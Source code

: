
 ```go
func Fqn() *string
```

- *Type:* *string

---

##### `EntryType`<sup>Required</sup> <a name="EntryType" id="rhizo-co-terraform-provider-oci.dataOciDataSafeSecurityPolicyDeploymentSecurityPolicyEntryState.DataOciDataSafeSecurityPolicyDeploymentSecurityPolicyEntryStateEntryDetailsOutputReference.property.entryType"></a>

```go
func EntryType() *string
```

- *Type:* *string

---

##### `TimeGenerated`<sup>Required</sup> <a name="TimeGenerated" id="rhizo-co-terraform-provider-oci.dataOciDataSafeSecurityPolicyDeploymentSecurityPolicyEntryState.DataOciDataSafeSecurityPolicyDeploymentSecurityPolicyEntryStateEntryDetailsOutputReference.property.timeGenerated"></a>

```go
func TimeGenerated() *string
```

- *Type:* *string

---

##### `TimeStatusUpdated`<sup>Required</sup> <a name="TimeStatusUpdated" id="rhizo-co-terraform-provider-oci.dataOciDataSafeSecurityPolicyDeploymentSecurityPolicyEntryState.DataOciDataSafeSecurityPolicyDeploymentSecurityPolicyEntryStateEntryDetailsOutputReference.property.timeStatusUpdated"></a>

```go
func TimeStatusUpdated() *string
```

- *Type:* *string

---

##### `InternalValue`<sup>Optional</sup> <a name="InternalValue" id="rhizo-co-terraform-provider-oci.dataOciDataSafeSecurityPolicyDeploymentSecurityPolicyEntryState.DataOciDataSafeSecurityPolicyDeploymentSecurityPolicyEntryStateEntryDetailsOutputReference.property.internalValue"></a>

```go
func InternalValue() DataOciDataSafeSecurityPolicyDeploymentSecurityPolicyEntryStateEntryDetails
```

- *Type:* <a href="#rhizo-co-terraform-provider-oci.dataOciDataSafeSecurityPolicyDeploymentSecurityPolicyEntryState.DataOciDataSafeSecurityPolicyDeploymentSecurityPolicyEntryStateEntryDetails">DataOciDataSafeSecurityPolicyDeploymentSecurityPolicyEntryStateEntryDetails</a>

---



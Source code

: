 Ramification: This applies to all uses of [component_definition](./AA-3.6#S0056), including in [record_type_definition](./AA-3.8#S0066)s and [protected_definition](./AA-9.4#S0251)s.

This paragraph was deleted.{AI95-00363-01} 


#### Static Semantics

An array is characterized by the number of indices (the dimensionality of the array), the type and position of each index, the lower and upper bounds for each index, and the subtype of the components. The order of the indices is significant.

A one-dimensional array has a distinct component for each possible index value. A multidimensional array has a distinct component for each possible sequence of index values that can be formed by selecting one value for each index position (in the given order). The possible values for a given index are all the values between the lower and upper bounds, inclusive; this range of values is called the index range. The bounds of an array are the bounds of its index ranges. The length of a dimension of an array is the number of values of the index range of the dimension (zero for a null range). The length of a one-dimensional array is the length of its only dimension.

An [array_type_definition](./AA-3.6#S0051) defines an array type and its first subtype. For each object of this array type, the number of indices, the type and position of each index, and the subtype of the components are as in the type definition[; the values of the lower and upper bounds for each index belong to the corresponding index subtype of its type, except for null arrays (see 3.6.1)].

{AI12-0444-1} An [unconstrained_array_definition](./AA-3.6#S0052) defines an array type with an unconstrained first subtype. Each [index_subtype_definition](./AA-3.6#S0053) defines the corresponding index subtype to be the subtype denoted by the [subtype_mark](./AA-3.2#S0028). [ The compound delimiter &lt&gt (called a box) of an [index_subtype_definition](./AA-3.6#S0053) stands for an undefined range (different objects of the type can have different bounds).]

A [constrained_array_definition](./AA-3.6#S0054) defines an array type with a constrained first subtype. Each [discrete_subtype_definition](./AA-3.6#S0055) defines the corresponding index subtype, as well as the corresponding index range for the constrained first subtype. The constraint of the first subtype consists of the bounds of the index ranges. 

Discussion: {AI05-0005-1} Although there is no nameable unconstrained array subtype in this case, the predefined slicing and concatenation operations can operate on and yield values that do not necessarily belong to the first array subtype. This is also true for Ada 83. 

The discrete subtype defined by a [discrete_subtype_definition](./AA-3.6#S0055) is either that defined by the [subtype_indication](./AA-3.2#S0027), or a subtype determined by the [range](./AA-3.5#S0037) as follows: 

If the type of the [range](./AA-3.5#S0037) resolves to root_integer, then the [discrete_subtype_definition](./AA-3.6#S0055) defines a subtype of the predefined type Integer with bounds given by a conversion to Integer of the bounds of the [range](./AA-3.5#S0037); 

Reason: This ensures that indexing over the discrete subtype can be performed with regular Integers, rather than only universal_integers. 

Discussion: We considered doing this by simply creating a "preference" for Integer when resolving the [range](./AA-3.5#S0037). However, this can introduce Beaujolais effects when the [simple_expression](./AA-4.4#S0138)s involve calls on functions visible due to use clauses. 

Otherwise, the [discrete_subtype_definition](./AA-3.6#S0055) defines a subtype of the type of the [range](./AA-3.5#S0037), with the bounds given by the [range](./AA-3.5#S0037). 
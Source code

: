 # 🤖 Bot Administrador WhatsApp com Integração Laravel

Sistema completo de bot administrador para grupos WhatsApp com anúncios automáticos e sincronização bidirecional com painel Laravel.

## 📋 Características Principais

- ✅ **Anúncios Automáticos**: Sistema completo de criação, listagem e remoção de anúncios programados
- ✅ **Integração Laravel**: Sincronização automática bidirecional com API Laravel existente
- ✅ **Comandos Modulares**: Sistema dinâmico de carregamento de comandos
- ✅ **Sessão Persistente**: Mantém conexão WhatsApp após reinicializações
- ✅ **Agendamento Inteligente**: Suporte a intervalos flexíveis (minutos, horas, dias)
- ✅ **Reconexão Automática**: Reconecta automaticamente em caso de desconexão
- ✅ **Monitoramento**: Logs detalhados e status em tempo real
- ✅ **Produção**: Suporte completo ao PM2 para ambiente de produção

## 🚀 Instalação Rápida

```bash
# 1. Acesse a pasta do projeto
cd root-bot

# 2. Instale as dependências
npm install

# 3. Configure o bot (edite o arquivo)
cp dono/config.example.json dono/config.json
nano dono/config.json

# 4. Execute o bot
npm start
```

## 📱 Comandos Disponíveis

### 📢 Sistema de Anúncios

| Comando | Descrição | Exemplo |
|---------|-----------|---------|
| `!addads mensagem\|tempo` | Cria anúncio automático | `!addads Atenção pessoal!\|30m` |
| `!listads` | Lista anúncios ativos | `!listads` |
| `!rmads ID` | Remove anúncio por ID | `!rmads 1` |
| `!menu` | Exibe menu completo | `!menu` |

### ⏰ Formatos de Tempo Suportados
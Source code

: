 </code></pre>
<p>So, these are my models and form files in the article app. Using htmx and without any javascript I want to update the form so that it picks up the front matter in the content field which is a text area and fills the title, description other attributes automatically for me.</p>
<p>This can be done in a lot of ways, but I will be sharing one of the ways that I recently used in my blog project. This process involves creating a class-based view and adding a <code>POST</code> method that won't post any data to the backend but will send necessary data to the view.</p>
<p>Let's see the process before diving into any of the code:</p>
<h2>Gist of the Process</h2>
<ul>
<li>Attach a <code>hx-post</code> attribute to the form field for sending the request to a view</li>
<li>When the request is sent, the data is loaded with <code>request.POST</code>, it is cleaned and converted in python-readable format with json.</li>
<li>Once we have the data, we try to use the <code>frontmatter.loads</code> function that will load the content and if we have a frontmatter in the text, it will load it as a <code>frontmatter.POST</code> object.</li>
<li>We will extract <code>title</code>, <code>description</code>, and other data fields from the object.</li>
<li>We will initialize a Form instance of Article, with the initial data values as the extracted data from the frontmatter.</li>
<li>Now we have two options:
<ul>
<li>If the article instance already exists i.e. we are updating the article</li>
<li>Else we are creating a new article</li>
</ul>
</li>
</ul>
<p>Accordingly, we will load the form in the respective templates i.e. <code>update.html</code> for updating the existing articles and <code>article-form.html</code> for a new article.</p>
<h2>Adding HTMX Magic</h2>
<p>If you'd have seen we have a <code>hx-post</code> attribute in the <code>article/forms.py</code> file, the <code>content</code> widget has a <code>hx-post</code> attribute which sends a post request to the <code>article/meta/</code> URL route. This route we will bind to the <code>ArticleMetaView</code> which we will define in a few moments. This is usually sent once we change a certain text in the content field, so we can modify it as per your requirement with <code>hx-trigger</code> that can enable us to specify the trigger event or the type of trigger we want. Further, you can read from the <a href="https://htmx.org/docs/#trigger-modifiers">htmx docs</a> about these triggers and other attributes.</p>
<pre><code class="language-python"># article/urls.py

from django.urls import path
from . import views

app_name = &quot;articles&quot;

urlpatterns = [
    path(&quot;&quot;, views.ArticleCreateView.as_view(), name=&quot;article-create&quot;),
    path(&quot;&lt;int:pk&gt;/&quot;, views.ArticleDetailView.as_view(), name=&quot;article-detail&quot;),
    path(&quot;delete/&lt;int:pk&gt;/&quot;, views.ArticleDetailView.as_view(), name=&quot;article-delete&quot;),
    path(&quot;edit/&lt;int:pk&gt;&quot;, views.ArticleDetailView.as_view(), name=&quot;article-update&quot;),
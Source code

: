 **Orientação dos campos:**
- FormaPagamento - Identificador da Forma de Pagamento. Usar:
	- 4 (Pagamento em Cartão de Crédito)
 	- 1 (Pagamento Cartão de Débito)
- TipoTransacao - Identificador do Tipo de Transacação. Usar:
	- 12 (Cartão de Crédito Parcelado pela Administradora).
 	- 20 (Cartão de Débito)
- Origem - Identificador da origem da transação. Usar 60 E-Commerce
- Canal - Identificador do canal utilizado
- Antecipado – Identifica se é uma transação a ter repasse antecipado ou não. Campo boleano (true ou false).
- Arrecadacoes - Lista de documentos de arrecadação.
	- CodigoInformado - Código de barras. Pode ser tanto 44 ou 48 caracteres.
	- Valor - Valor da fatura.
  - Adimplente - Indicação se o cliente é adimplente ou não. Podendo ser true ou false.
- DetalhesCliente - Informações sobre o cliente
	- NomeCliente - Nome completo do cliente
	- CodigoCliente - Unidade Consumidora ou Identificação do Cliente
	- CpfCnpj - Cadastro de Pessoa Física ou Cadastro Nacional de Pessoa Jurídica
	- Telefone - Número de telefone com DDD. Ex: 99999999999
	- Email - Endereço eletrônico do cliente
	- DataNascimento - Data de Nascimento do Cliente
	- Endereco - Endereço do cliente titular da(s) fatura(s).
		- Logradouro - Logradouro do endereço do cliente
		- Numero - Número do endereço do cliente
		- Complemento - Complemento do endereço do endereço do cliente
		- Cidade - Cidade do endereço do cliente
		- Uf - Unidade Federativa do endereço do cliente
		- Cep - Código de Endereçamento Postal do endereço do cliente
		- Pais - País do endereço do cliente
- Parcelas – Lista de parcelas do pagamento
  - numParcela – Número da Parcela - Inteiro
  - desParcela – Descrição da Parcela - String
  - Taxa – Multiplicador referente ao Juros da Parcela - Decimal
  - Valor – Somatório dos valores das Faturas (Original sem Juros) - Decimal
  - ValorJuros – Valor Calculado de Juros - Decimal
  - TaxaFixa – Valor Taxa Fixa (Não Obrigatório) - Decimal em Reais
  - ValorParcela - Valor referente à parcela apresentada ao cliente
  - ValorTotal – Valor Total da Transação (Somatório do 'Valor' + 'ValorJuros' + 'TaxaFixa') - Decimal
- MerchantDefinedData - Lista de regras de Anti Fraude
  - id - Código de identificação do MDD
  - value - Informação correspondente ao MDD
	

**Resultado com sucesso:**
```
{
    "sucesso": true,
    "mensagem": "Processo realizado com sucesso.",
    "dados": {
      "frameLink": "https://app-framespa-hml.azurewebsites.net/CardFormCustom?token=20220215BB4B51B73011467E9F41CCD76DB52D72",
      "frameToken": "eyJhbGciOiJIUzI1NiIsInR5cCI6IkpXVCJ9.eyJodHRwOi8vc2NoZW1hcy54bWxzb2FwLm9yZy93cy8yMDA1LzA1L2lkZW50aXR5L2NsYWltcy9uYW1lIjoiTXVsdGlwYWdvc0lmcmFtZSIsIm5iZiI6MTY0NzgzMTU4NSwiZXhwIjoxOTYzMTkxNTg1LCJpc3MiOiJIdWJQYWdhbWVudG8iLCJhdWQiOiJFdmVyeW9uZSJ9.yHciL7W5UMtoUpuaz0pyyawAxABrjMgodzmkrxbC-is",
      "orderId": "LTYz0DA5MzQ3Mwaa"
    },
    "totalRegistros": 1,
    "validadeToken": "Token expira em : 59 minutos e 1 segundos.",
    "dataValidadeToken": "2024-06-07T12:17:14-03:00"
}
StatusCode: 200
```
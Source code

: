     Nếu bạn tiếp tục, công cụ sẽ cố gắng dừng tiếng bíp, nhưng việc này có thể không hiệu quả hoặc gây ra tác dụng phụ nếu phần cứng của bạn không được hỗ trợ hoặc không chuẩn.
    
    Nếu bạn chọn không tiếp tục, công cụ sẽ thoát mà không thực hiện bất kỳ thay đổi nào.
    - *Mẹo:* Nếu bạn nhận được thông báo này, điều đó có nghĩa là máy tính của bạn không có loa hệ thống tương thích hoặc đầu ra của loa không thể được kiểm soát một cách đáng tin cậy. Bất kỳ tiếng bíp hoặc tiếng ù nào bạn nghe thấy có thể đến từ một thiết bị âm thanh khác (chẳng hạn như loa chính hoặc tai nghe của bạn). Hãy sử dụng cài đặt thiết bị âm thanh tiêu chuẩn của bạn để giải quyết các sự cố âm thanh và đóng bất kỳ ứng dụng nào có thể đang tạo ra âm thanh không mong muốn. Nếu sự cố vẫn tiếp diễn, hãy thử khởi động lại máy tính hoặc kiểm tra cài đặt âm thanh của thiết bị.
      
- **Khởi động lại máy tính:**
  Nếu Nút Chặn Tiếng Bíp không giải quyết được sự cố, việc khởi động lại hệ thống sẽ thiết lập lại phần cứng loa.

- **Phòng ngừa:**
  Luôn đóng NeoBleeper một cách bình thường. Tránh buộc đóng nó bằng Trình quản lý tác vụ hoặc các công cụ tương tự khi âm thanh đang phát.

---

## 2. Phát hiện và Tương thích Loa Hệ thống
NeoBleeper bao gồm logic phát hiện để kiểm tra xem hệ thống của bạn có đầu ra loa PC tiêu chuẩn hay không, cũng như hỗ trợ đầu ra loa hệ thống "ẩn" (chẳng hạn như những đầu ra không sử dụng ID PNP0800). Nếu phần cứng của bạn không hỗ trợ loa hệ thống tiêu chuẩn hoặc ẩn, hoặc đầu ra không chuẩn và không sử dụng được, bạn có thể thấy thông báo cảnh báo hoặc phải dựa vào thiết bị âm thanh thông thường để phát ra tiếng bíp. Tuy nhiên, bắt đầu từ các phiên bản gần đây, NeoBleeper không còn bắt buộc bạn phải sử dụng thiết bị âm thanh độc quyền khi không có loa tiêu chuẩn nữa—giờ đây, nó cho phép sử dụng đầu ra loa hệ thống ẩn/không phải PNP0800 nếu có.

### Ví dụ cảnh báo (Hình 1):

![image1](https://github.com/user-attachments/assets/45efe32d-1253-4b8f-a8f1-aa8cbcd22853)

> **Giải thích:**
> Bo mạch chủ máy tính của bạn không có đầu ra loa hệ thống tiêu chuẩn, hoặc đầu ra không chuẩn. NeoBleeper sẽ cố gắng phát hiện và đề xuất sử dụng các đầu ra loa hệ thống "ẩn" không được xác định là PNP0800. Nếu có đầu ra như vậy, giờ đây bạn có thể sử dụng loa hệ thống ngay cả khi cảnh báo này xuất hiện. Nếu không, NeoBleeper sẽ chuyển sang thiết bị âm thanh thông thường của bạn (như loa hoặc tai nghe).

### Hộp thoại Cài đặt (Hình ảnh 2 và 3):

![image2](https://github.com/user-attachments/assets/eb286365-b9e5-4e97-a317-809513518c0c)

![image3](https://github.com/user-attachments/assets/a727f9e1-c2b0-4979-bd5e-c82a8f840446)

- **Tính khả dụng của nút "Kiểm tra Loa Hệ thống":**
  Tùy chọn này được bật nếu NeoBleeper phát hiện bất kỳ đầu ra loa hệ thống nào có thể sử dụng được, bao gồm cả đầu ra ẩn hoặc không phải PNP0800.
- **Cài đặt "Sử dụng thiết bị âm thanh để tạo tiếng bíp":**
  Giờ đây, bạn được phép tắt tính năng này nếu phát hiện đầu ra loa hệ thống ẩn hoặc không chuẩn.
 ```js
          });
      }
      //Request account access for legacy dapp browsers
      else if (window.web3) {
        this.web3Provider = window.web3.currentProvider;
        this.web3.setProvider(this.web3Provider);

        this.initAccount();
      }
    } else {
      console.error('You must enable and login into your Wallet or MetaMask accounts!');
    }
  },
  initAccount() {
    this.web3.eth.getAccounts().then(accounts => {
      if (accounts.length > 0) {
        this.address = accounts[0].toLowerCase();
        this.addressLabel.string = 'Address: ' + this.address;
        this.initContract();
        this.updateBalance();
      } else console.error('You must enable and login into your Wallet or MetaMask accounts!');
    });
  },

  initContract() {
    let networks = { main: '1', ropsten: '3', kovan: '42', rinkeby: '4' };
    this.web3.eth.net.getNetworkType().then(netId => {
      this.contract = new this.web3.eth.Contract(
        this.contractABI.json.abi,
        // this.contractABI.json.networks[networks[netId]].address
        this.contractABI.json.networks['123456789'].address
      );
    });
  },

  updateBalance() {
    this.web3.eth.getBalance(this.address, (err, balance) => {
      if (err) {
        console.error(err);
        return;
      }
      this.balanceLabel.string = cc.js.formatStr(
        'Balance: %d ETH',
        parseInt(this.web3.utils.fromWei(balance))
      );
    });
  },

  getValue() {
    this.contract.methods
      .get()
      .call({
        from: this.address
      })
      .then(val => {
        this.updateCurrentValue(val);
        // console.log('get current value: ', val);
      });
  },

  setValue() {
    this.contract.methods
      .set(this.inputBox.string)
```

____

# WHAT NEEDS TO BE DONE:
Restate, word for word and with nothing added, the lines from the first line of the listing through the one where "Ramification: This applies" stands.

# RESPONSE TO THE EXERCISE:
Source code

:
 ```go
func Fqn() *string
```

- *Type:* *string

---

##### `EntryType`<sup>Required</sup> <a name="EntryType" id="rhizo-co-terraform-provider-oci.dataOciDataSafeSecurityPolicyDeploymentSecurityPolicyEntryState.DataOciDataSafeSecurityPolicyDeploymentSecurityPolicyEntryStateEntryDetailsOutputReference.property.entryType"></a>

```go
func EntryType() *string
```

- *Type:* *string

---

##### `TimeGenerated`<sup>Required</sup> <a name="TimeGenerated" id="rhizo-co-terraform-provider-oci.dataOciDataSafeSecurityPolicyDeploymentSecurityPolicyEntryState.DataOciDataSafeSecurityPolicyDeploymentSecurityPolicyEntryStateEntryDetailsOutputReference.property.timeGenerated"></a>

```go
func TimeGenerated() *string
```

- *Type:* *string

---

##### `TimeStatusUpdated`<sup>Required</sup> <a name="TimeStatusUpdated" id="rhizo-co-terraform-provider-oci.dataOciDataSafeSecurityPolicyDeploymentSecurityPolicyEntryState.DataOciDataSafeSecurityPolicyDeploymentSecurityPolicyEntryStateEntryDetailsOutputReference.property.timeStatusUpdated"></a>

```go
func TimeStatusUpdated() *string
```

- *Type:* *string

---

##### `InternalValue`<sup>Optional</sup> <a name="InternalValue" id="rhizo-co-terraform-provider-oci.dataOciDataSafeSecurityPolicyDeploymentSecurityPolicyEntryState.DataOciDataSafeSecurityPolicyDeploymentSecurityPolicyEntryStateEntryDetailsOutputReference.property.internalValue"></a>

```go
func InternalValue() DataOciDataSafeSecurityPolicyDeploymentSecurityPolicyEntryStateEntryDetails
```

- *Type:* <a href="#rhizo-co-terraform-provider-oci.dataOciDataSafeSecurityPolicyDeploymentSecurityPolicyEntryState.DataOciDataSafeSecurityPolicyDeploymentSecurityPolicyEntryStateEntryDetails">DataOciDataSafeSecurityPolicyDeploymentSecurityPolicyEntryStateEntryDetails</a>

---



Source code

: Ramification: This applies to all uses of [component_definition](./AA-3.6#S0056), including in [record_type_definition](./AA-3.8#S0066)s and [protected_definition](./AA-9.4#S0251)s.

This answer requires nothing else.